After a brief time -- perhaps ten minutes -- the cordon of officers began advancing toward the corner of Beale and Main. Young people threw picket signs and other missiles at them. At the corner, tear gas grenades were exploded, and a crowd of young people ran down Beale Street in full retreat.

A block down Beale Street, reporters came upon a group of officers beating a Negro man in front of a store. The display windows of the store were broken and some merchandise was gone. One of the policemen had a bloodied head and later said that the man had struck him with a club. One reporter said he watched officers administer at least forty blows after the man was knocked down. Police dragged him, unconscious, to a cruiser and dumped him on the floor of the back seat.

The police were zealously clearing the streets of all Negroes and made little distinction between young and old or between the defiant and those who were only following instructions with decorum.

A 67-year-old Negro was trying to help someone off the street when an officer sprayed him with Mace and another punched him in the ribs three times with a gun. "I have a bad heart," he explained later. "I can't run."

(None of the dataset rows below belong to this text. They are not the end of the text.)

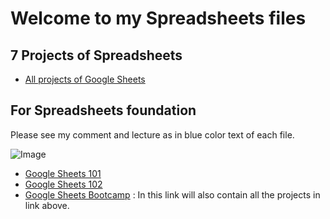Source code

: # Welcome to my Spreadsheets files

## 7 Projects of Spreadsheets 
* [All projects of Google Sheets](https://docs.google.com/spreadsheets/d/1VjjniJ4ZQOGXhzLnL6mvqzX5SP3gjnsB9hCQBo70SyY/edit?usp=sharing)

## For Spreadsheets foundation
Please see my comment and lecture as in blue color text of each file.

![Image](https://iili.io/HqHZwwG.png)

* [Google Sheets 101](https://docs.google.com/spreadsheets/d/1F93fvzu-EAAXSkTcPp236DDCi2ikVADkbGSAh1qL0lc/edit?usp=sharing)
* [Google Sheets 102](https://docs.google.com/spreadsheets/d/1pqxWg9A1ktpRdSzV2XK1RDse1guvpIrt5jDFBD2myY0/edit?usp=sharing)
* [Google Sheets Bootcamp](https://docs.google.com/spreadsheets/d/1AdpNr6BoyZQs9aLlRSmnVBFfwa0EQPVbUSVJ58W5lQg/edit?usp=sharing) : In this link will also contain all the projects in link above.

A lone slip of a girl in a gay parti-colored dress straggled along the nearly empty street weeping. "What the hell are you doing here?" yelled an officer. He made a threatening gesture with his club. "Get off the street!"

Ozell Sutton, Negro field representative of the Community Relations Service, U.S. Department of Justice, was walking down Beale with a white reporter. A policeman, ignoring the white man, barked at Sutton, "Move on! What are you doing here?" Sutton, flipped out his Community Relations Service identification folder. The officer glanced at it and snapped, "Move on! We don't even want you here!"

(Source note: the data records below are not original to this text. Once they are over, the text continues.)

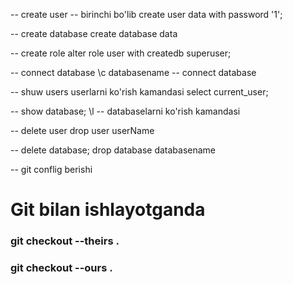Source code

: -- create user
-- birinchi bo'lib 
create user data with password '1';

-- create database 
create database data

-- create role 
alter role user with createdb superuser;

-- connect database 
\c databasename -- connect database

-- shuw users userlarni ko'rish kamandasi
select current_user;

-- show database;
\l -- databaselarni ko'rish kamandasi

-- delete user
drop user userName

-- delete database;
drop database databasename

-- git conflig berishi
<h1>Git bilan ishlayotganda</h1>
<!-- agarda bitta fileda ikkita odam ishalayotgan bulsa 
    va ikkalsi ham bitta joyni o'zgartirsa git comflig beradi 
    buni oldini olish uchun alohida faylda ishlagan maqul birinchidan 
    lekin shunday bulib qolsa 
-->
<h3>git checkout --theirs .</h3>
<h3>git checkout --ours .</h3>
<!-- tanlash kerak buladi -->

The Memphis Press-Scimitar next day carried numerous reports of police excesses -- along with an editorial stating, in part, that the fact casualties were kept to one dead and 60 injured was "a credit to police restraint."

So began the Memphis violence, which resulted in the death by police gunfire of a 16-year-old boy, injuries to 60, mostly Negroes clubbed by police, and arrest of about 280 people, as well as considerable property damage. News media have reported the instances of looting, the numerous but inconsequential fires, the calling out of 4,000 National Guardsmen, a curfew hastily authorized by the state legislature and imposed from 7 p.m. to 5:30 a.m. The lid was clamped on quickly and effectively.